Yo is currently the most popular social networking app and fifth most popular free app in Apple’s US App Store, with more than 300,000 users. As Yo became an overnight sensation, people both marveled at and derided its limited functionality.

The app—and the million dollars in venture funding that it has already attracted—might seem like merely a high-concept joke about America’s overheated technology industry, if it weren’t also genuinely addictive. Venture capitalist Marc Andreessen said earnestly that Yo is part of a trend toward “one-bit communication.”

But the security holes could threaten Yo as it starts to take off. Arbel said he developed the first version of Yo in only eight hours. Like a lot of mobile app developers, he relied on Parse, a service that handles the routine plumbing that all apps rely on. But Arbel’s code left several holes that could expose users’ data.

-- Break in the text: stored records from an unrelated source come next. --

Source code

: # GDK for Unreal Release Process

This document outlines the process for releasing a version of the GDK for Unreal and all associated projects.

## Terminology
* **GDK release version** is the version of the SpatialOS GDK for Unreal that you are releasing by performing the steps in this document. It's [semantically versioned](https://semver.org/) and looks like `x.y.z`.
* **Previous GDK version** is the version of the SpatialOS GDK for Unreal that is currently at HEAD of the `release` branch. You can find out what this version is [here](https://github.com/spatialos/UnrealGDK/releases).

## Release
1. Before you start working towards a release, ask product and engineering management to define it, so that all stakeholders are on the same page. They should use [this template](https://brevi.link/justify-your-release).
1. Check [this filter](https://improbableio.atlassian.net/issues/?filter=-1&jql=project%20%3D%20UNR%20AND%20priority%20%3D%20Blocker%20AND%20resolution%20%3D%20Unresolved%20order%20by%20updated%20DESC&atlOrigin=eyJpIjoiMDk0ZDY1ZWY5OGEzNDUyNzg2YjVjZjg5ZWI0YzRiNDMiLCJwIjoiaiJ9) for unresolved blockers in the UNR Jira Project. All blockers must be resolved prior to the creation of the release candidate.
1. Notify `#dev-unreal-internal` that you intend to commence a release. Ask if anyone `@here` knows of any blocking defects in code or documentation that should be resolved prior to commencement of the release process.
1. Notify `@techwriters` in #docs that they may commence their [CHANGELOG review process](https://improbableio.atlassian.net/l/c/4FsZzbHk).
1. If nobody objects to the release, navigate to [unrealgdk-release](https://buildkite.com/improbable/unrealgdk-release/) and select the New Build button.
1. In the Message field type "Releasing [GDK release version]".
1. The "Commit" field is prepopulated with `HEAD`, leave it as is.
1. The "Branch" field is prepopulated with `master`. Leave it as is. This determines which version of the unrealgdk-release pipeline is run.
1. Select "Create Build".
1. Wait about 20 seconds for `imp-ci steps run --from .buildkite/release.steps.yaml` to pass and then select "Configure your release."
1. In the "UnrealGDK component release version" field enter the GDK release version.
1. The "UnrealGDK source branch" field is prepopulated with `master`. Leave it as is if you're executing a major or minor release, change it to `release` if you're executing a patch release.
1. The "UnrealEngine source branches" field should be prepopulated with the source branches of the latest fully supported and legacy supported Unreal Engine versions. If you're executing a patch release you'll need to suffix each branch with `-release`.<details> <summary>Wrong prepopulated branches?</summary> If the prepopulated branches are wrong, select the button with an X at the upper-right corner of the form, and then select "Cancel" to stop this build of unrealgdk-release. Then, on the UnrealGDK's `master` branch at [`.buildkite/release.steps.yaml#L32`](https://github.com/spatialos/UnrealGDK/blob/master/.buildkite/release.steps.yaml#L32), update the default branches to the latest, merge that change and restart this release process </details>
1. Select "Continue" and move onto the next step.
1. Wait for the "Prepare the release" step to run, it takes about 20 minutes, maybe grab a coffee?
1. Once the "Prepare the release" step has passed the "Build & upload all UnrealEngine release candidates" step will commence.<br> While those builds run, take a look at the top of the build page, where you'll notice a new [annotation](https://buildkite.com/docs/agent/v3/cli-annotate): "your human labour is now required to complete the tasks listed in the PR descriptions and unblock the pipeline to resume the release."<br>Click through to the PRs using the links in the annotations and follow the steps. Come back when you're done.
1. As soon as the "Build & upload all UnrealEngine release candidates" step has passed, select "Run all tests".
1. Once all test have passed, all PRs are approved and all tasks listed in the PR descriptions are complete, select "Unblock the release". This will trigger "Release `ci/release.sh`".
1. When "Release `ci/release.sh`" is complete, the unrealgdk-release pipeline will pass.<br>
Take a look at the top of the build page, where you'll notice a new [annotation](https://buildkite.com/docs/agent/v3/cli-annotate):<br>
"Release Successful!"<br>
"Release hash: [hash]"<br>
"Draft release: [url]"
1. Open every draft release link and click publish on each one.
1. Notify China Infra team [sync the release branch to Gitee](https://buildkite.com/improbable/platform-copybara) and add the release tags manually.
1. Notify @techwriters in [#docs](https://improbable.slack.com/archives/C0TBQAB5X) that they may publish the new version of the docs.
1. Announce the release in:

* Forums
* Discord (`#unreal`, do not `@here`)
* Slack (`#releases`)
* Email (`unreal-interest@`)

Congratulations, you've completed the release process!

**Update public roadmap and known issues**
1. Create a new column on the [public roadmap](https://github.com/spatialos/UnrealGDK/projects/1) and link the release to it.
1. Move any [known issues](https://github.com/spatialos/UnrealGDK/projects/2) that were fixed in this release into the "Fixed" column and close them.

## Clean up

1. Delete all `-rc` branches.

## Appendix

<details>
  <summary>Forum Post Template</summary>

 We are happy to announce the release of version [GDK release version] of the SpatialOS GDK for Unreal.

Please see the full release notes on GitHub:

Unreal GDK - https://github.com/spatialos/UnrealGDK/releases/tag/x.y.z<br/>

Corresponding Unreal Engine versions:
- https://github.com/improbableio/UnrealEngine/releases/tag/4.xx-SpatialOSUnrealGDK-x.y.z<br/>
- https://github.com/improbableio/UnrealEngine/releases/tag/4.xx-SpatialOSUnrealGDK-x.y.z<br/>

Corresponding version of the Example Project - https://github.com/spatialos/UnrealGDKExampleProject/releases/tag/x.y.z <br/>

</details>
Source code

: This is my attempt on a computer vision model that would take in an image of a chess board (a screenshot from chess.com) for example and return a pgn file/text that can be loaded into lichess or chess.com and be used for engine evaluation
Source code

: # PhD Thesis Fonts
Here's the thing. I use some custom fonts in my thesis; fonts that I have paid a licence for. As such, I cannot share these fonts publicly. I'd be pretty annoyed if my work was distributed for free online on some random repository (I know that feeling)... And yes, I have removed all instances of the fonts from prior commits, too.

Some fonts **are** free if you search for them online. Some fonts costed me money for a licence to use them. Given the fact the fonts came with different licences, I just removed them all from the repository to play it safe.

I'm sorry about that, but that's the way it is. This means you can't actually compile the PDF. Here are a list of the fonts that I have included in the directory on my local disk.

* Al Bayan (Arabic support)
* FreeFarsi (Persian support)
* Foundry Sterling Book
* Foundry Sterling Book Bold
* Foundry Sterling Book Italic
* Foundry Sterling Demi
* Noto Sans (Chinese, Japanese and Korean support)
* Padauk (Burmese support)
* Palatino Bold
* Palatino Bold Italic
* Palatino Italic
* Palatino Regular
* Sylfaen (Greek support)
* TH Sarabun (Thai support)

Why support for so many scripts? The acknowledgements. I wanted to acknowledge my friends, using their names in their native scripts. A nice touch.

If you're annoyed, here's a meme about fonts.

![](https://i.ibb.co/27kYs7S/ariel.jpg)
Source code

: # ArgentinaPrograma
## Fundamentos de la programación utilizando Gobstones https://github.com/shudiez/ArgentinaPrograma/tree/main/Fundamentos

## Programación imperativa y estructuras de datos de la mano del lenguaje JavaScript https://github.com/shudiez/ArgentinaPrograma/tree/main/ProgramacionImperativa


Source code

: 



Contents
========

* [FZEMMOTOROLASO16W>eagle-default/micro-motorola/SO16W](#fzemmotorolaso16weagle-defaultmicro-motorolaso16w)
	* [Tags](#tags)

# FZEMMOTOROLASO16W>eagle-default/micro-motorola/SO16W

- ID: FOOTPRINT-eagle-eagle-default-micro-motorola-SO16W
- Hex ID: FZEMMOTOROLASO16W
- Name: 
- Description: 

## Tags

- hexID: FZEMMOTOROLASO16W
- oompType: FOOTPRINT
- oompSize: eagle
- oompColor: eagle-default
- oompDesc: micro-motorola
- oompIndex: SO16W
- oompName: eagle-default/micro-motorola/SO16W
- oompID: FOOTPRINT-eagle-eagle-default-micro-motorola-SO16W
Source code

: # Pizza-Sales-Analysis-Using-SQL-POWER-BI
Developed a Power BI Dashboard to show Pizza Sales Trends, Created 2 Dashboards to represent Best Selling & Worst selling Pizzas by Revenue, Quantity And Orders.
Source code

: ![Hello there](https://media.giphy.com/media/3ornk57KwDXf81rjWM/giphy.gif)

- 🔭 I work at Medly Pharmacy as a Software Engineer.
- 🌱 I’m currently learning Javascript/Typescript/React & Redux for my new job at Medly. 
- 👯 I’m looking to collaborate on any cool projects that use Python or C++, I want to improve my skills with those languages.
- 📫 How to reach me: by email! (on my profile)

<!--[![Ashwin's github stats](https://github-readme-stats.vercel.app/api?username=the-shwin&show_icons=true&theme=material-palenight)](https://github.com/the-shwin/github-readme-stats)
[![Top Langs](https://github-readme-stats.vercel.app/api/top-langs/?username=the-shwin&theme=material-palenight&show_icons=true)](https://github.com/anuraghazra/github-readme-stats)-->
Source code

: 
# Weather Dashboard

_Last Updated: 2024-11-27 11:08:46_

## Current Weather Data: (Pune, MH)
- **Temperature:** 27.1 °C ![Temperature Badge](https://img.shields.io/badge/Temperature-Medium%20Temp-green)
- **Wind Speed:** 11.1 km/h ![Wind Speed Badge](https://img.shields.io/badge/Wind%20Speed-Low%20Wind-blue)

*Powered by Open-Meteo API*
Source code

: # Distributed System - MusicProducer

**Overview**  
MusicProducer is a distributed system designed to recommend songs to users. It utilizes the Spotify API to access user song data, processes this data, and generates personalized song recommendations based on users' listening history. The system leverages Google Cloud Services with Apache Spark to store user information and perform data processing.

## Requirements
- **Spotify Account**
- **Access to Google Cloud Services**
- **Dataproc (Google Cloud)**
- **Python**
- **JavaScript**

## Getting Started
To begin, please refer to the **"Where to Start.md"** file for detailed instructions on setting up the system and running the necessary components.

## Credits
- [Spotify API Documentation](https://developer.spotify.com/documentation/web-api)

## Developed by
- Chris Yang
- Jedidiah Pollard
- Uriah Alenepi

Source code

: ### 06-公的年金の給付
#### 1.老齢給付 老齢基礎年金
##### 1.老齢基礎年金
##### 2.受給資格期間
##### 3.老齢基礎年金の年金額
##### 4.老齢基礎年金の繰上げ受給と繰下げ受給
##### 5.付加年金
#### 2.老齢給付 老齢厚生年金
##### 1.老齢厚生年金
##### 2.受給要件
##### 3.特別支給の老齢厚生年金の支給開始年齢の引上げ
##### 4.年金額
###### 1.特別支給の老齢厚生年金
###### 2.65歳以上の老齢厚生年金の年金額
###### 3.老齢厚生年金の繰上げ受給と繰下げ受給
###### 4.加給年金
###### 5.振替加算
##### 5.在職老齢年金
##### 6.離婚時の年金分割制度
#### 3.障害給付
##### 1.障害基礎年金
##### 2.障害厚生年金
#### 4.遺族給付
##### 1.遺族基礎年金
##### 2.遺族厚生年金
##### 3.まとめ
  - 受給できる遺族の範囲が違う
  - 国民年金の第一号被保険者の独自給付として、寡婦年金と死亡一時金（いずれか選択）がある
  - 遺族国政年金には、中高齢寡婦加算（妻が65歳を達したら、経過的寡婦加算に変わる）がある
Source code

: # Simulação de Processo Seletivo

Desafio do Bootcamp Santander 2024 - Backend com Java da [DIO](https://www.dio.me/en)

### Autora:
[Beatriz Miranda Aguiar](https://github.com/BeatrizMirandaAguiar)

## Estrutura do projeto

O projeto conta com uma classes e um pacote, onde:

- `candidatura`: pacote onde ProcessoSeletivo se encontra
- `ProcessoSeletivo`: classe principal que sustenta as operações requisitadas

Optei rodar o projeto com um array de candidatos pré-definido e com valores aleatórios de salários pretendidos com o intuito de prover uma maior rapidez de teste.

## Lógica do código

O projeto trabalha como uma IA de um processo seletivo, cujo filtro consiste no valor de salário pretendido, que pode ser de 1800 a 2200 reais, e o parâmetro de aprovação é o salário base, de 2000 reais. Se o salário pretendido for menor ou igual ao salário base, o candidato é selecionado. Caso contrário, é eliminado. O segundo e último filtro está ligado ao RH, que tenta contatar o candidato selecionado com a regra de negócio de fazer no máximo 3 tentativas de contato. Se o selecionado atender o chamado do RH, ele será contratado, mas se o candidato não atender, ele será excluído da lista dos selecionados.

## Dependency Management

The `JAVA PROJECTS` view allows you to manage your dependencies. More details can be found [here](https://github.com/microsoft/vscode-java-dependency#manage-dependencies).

On the other hand, people tend to shrug at these kinds of security concerns. Some of the same developers who exposed the flaws in Yo previously found even more serious problems with Tinder, but that dating app is now more popular than ever. And Snapchat, the photo-messaging sensation, seems barely the worse for wear after 4.6 million of its users’ names and phone numbers were leaked online earlier this year.

Of all Yo’s security issues, the most amusing is certainly this: At least one developer was able to make the app send a message other than “yo.”